拝島大師の参道東側に旧本堂が建っています。旧本堂は当山中興二十四世義順和尚が十年以上の歳月をかけて文政二年に(一八一九)再建したものです。

義順和尚は武芸の達人の武士でしたが、期するところがあって出家し、大師の御堂の再建を思い立ち、西方は大菩薩峠下の甲州・山梨県の北都留郡小菅村、北方は埼玉県比企郡都幾川村、南方は御殿峠を越えて橋本・相模原一帯、東方江戸市中まで有縁の人々に大師信仰を広めながら資金勧進の行脚をしました。

それで宝形造りの四間半四面の御堂が完成し落慶したのです。それを契機として初縁日に多摩だるまを中心としただるま市がはじまるのですが、正月二日・三日という全国でもっとも早いだるま市として知られます。その後、文久三年(一八六三)当山二十五世義歓和尚の時に向拝浜縁高欄が造営されました。さらに昭和二十六年(一九五一)二十九世宗賢の時に宝形造りが入母屋造瓦葺きになりましたが、平成三年に旧本堂は日本独特の曳屋技法により現在地に移動し、十二年の歳月をかけて平成六年に新本堂が完成したのです。 さて、旧本堂には古来大師御堂の脇侍に祀られていた大黒さまを祀ります。
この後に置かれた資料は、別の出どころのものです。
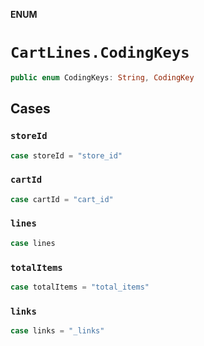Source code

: **ENUM**

# `CartLines.CodingKeys`

```swift
public enum CodingKeys: String, CodingKey
```

## Cases
### `storeId`

```swift
case storeId = "store_id"
```

### `cartId`

```swift
case cartId = "cart_id"
```

### `lines`

```swift
case lines
```

### `totalItems`

```swift
case totalItems = "total_items"
```

### `links`

```swift
case links = "_links"
```
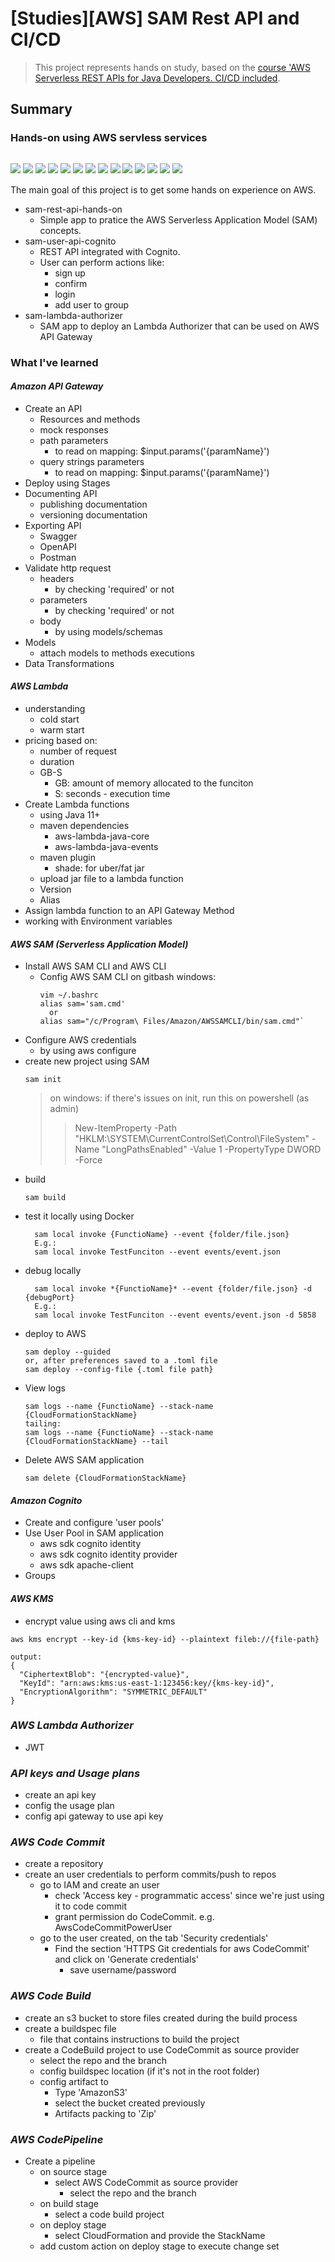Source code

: # [Studies][AWS] SAM Rest API and CI/CD

> This project represents hands on study, based on the [course 'AWS Serverless REST APIs for Java Developers. CI/CD included](https://www.udemy.com/course/aws-serverless-rest-apis-for-java-developers/).

## Summary

### **Hands-on using AWS servless services**

<p style="float:left">
    <img src="https://img.shields.io/badge/Amazon%20AWS-232F3E?style=plastic&logo=Amazon%20AWS&logoColor=white" /> 
    <img src="https://img.shields.io/badge/AWS%20Lambda-FF9900?style=plastic&logo=aws%20lambda&logoColor=white" />	 	
    <img src="https://img.shields.io/badge/Amazon%20API%20Gateway-FF4F8B?style=plastic&logo=Amazon%20API%20Gateway&logoColor=white" />  
    <img src="https://img.shields.io/badge/Amazon%20Cognito-7a3e64?style=plastic" /> 
    <img src="https://img.shields.io/badge/AWS%20IAM-71973c?style=plastic" />
    <img src="https://img.shields.io/badge/Java-ED8B00?style=plastic&logo=java&logoColor=white" />     
    <img src="https://img.shields.io/badge/AWS%20CodeCommit-496aeb?style=plastic" />    
    <img src="https://img.shields.io/badge/AWS%20CodeBuild-496aeb?style=plastic" />
    <img src="https://img.shields.io/badge/AWS%20CodePipeline-496aeb?style=plastic" />
    <img src="https://img.shields.io/badge/AWS%20Lambda%20Authorizer-FF9900?style=plastic&logo=aws%20lambda&logoColor=white" /> 
    <img src="https://img.shields.io/badge/API%20keys%20and%20Usage%20plans-FF4F8B?style=plastic&logoColor=white" />
    <img src="https://img.shields.io/badge/AWS%20SAM%20(Serverless%20Application%20Model)-645a4f?style=plastic&logoColor=white" />
    <img src="https://img.shields.io/badge/AWS%20Key%20Management%20Service%20(AWS KMS)-f04245?style=plastic&logoColor=white" />
    <img src="https://img.shields.io/badge/AWS%20CloudFormation-e93b7a?style=plastic&logoColor=white" />
    
  
</p>
<br/><br/>

The main goal of this project is to get some hands on experience on AWS. 
- sam-rest-api-hands-on
  - Simple app to pratice the AWS Serverless Application Model (SAM) concepts.
- sam-user-api-cognito
  - REST API integrated with Cognito.
  - User can perform actions like:
    - sign up
    - confirm
    - login
    - add user to group
- sam-lambda-authorizer
  - SAM app to deploy an Lambda Authorizer that can be used on AWS API Gateway


### **What I've learned**

#### ***Amazon API Gateway***
- Create an API
  - Resources and methods
  - mock responses
  - path parameters
    - to read on mapping: $input.params('{paramName}')
  - query strings parameters
    - to read on mapping: $input.params('{paramName}')
- Deploy using Stages  
- Documenting API
  - publishing documentation
  - versioning documentation
- Exporting API
  - Swagger
  - OpenAPI
  - Postman
- Validate http request
  - headers
    - by checking 'required' or not
  - parameters
    - by checking 'required' or not
  - body
    - by using models/schemas
- Models
   - attach models to methods executions
- Data Transformations


#### ***AWS Lambda***
  - understanding 
    - cold start
    - warm start
  - pricing based on:
    - number of request  
    - duration
    - GB-S
      - GB: amount of memory allocated to the funciton
      - S: seconds - execution time
  - Create Lambda functions
    - using Java 11+ 
    - maven dependencies
      - aws-lambda-java-core
      - aws-lambda-java-events
    - maven plugin
      - shade: for uber/fat jar  
    - upload jar file to a lambda function 
    - Version
    - Alias 
  - Assign lambda function to an API Gateway Method
  - working with Environment variables
  
#### ***AWS SAM (Serverless Application Model)***
  - Install AWS SAM CLI and AWS CLI
    - Config AWS SAM CLI on gitbash windows: 
      ```
      vim ~/.bashrc
      alias sam='sam.cmd' 
        or 
      alias sam="/c/Program\ Files/Amazon/AWSSAMCLI/bin/sam.cmd"`
      ```
  - Configure AWS credentials
    - by using aws configure
  - create new project using SAM
    ``` 
    sam init 
    ```
    > on windows: if there's issues on init, run this on powershell (as admin) 
    >> New-ItemProperty -Path "HKLM:\SYSTEM\CurrentControlSet\Control\FileSystem" -Name "LongPathsEnabled" -Value 1 -PropertyType DWORD -Force
  - build
    ```
    sam build 
    ```
  - test it locally using Docker
    ``` 
      sam local invoke {FunctioName} --event {folder/file.json} 
      E.g.:
      sam local invoke TestFunciton --event events/event.json    
    ```
  - debug locally
    ``` 
      sam local invoke *{FunctioName}* --event {folder/file.json} -d {debugPort}
      E.g.:
      sam local invoke TestFunciton --event events/event.json -d 5858
    ``` 
  - deploy to AWS    
     ```  
     sam deploy --guided
     or, after preferences saved to a .toml file
     sam deploy --config-file {.toml file path}
     ``` 
  - View logs  
    ``` 
    sam logs --name {FunctioName} --stack-name {CloudFormationStackName}
    tailing:
    sam logs --name {FunctioName} --stack-name {CloudFormationStackName} --tail
     ``` 
  - Delete AWS SAM application  
     ``` 
    sam delete {CloudFormationStackName}
     ``` 

#### ***Amazon Cognito***
 - Create and configure 'user pools' 
 - Use User Pool in SAM application
    - aws sdk cognito identity
    - aws sdk cognito identity provider
    - aws sdk apache-client
- Groups

#### ***AWS KMS***
  - encrypt value using aws cli and kms
  ``` 
  aws kms encrypt --key-id {kms-key-id} --plaintext fileb://{file-path}
  
  output:
  {
    "CiphertextBlob": "{encrypted-value}",
    "KeyId": "arn:aws:kms:us-east-1:123456:key/{kms-key-id}",
    "EncryptionAlgorithm": "SYMMETRIC_DEFAULT"
  }
  ``` 

### ***AWS Lambda Authorizer***  
  - JWT


### ***API keys and Usage plans***  
  - create an api key
  - config the usage plan
  - config api gateway to use api key

### ***AWS Code Commit***  
  - create a repository
  - create an user credentials to perform commits/push to repos
    - go to IAM and create an user
      - check 'Access key - programmatic access' since we're just using it to code commit
      - grant permission do CodeCommit. e.g. AwsCodeCommitPowerUser
    - go to the user created, on the tab 'Security credentials'
      - Find the section 'HTTPS Git credentials for aws CodeCommit' and click on 'Generate credentials'
        - save username/password    

### ***AWS Code Build***  
  - create an s3 bucket to store files created during the build process
  - create a buildspec file
    - file that contains instructions to build the project
  - create a CodeBuild project to use CodeCommit as source provider
    - select the repo and the branch
    - config buildspec location (if it's not in the root folder)
    - config artifact to 
      - Type 'AmazonS3'
      - select the bucket created previously
      - Artifacts packing to 'Zip'

### ***AWS CodePipeline***
  - Create a pipeline  
    - on source stage
      - select AWS CodeCommit as source provider
        - select the repo and the branch
    - on build stage    
      - select a code build project
    - on deploy stage    
      - select CloudFormation and provide the StackName
    - add custom action on deploy stage to execute change set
大黒さんは正しくは大黒天、インドでマハ-カ-ラと呼ばれ、密教経典の『仁王護国般若経』に見え、大黒天と漢訳し、大自在天すなわちシバ神の化身とされます。シバ神は破壊の神ですが、逆にインド人の信仰では万物創造の最高神となります。仏教では色究竟天に住し第十地の菩薩が成仏してこの天になります。いずれにしても仏教の大黒天は護法神で、戦闘神また忿怒神であって、仏道修行を激励する激しい神でした。比叡山を修業の地とした天台宗祖最澄も大黒天の信仰を持ち、根本中堂の前に大黒堂を建てました。

日本では頭巾を被り、左肩に大きな袋を背負い、右手に打出の小槌を持ち、米俵を踏まえて、因幡白兎で知られる大国主命と一体とされ、七福神のひとりになります。拝島大師の二月三日の節分会に配る大黒さんのお札は一筆で蛇のように書き、養蚕の成功を祈願する招福開運のお札です。